What is expected - From the line with "Full-stack platform for" to the final line of the records, every line is to be duplicated exactly, both of those lines included.

Data extracts -
● ● ● ● ● ● ●
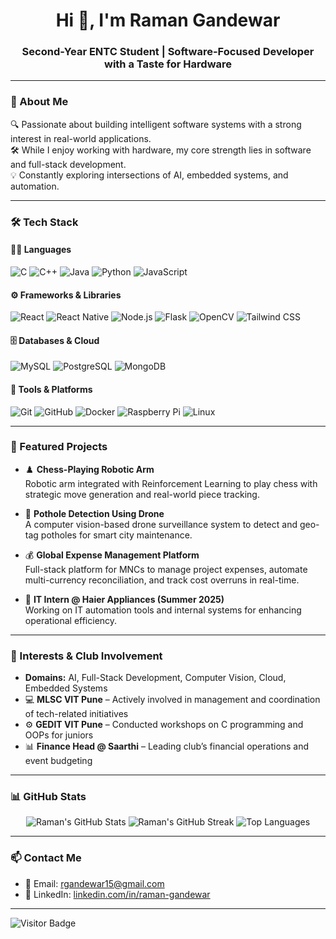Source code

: <h1 align="center">Hi 👋, I'm Raman Gandewar</h1>
<h3 align="center">Second-Year ENTC Student | Software-Focused Developer with a Taste for Hardware</h3>

---

### 🚀 About Me

🔍 Passionate about building intelligent software systems with a strong interest in real-world applications.  
🛠️ While I enjoy working with hardware, my core strength lies in software and full-stack development.  
💡 Constantly exploring intersections of AI, embedded systems, and automation.

---

### 🛠 Tech Stack

#### 👨‍💻 Languages  
![C](https://img.shields.io/badge/C-00599C?style=for-the-badge&logo=c&logoColor=white)
![C++](https://img.shields.io/badge/C++-00599C?style=for-the-badge&logo=cplusplus&logoColor=white)
![Java](https://img.shields.io/badge/Java-ED8B00?style=for-the-badge&logo=java&logoColor=white)
![Python](https://img.shields.io/badge/Python-3776AB?style=for-the-badge&logo=python&logoColor=white)
![JavaScript](https://img.shields.io/badge/JavaScript-F7DF1E?style=for-the-badge&logo=javascript&logoColor=black)

#### ⚙️ Frameworks & Libraries  
![React](https://img.shields.io/badge/React-20232A?style=for-the-badge&logo=react&logoColor=61DAFB)
![React Native](https://img.shields.io/badge/React_Native-20232A?style=for-the-badge&logo=react&logoColor=61DAFB)
![Node.js](https://img.shields.io/badge/Node.js-339933?style=for-the-badge&logo=nodedotjs&logoColor=white)
![Flask](https://img.shields.io/badge/Flask-000000?style=for-the-badge&logo=flask&logoColor=white)
![OpenCV](https://img.shields.io/badge/OpenCV-5C3EE8?style=for-the-badge&logo=opencv&logoColor=white)
![Tailwind CSS](https://img.shields.io/badge/Tailwind_CSS-06B6D4?style=for-the-badge&logo=tailwindcss&logoColor=white)

#### 🗄️ Databases & Cloud  
![MySQL](https://img.shields.io/badge/MySQL-4479A1?style=for-the-badge&logo=mysql&logoColor=white)
![PostgreSQL](https://img.shields.io/badge/PostgreSQL-4169E1?style=for-the-badge&logo=postgresql&logoColor=white)
![MongoDB](https://img.shields.io/badge/MongoDB-4EA94B?style=for-the-badge&logo=mongodb&logoColor=white)


#### 🔧 Tools & Platforms  
![Git](https://img.shields.io/badge/Git-F05032?style=for-the-badge&logo=git&logoColor=white)
![GitHub](https://img.shields.io/badge/GitHub-181717?style=for-the-badge&logo=github&logoColor=white)
![Docker](https://img.shields.io/badge/Docker-2496ED?style=for-the-badge&logo=docker&logoColor=white)
![Raspberry Pi](https://img.shields.io/badge/Raspberry%20Pi-C51A4A?style=for-the-badge&logo=raspberrypi&logoColor=white)
![Linux](https://img.shields.io/badge/Linux-FCC624?style=for-the-badge&logo=linux&logoColor=black)

---

### 📂 Featured Projects

- ♟️ **Chess-Playing Robotic Arm**  
  Robotic arm integrated with Reinforcement Learning to play chess with strategic move generation and real-world piece tracking.

- 🚁 **Pothole Detection Using Drone**  
  A computer vision-based drone surveillance system to detect and geo-tag potholes for smart city maintenance.

- 💰 **Global Expense Management Platform**  
  Full-stack platform for MNCs to manage project expenses, automate multi-currency reconciliation, and track cost overruns in real-time.

- 🏢 **IT Intern @ Haier Appliances (Summer 2025)**  
  Working on IT automation tools and internal systems for enhancing operational efficiency.

---

### 🎯 Interests & Club Involvement

- **Domains:** AI, Full-Stack Development, Computer Vision, Cloud, Embedded Systems  
- 💻 **MLSC VIT Pune** – Actively involved in management and coordination of tech-related initiatives  
- ⚙️ **GEDIT VIT Pune** – Conducted workshops on C programming and OOPs for juniors  
- 📊 **Finance Head @ Saarthi** – Leading club’s financial operations and event budgeting

---

### 📊 GitHub Stats

<p align="center">
  <img src="https://github-readme-stats.vercel.app/api?username=ramangandewar&show_icons=true&theme=github_dark" alt="Raman's GitHub Stats" />
  <img src="https://github-readme-streak-stats.herokuapp.com?user=ramangandewar&theme=github-dark&date_format=M%20j%5B%2C%20Y%5D" alt="Raman's GitHub Streak" />
  <img src="https://github-readme-stats.vercel.app/api/top-langs/?username=ramangandewar&layout=compact&theme=github_dark" alt="Top Languages" />
</p>

---

### 📫 Contact Me

- 📧 Email: rgandewar15@gmail.com  
- 💼 LinkedIn: [linkedin.com/in/raman-gandewar](https://www.linkedin.com/in/raman-gandewar)

---

![Visitor Badge](https://komarev.com/ghpvc/?username=ramangandewar&label=Profile%20Views&color=0e75b6&style=flat)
● ● ● ● ● ● ●
Output -
  Full-stack platform for MNCs to manage project expenses, automate multi-currency reconciliation, and track cost overruns in real-time.

- 🏢 **IT Intern @ Haier Appliances (Summer 2025)**  
  Working on IT automation tools and internal systems for enhancing operational efficiency.

---

### 🎯 Interests & Club Involvement

- **Domains:** AI, Full-Stack Development, Computer Vision, Cloud, Embedded Systems  
- 💻 **MLSC VIT Pune** – Actively involved in management and coordination of tech-related initiatives  
- ⚙️ **GEDIT VIT Pune** – Conducted workshops on C programming and OOPs for juniors  
- 📊 **Finance Head @ Saarthi** – Leading club’s financial operations and event budgeting

---

### 📊 GitHub Stats

<p align="center">
  <img src="https://github-readme-stats.vercel.app/api?username=ramangandewar&show_icons=true&theme=github_dark" alt="Raman's GitHub Stats" />
  <img src="https://github-readme-streak-stats.herokuapp.com?user=ramangandewar&theme=github-dark&date_format=M%20j%5B%2C%20Y%5D" alt="Raman's GitHub Streak" />
  <img src="https://github-readme-stats.vercel.app/api/top-langs/?username=ramangandewar&layout=compact&theme=github_dark" alt="Top Languages" />
</p>

---

### 📫 Contact Me

- 📧 Email: rgandewar15@gmail.com  
- 💼 LinkedIn: [linkedin.com/in/raman-gandewar](https://www.linkedin.com/in/raman-gandewar)

---

![Visitor Badge](https://komarev.com/ghpvc/?username=ramangandewar&label=Profile%20Views&color=0e75b6&style=flat)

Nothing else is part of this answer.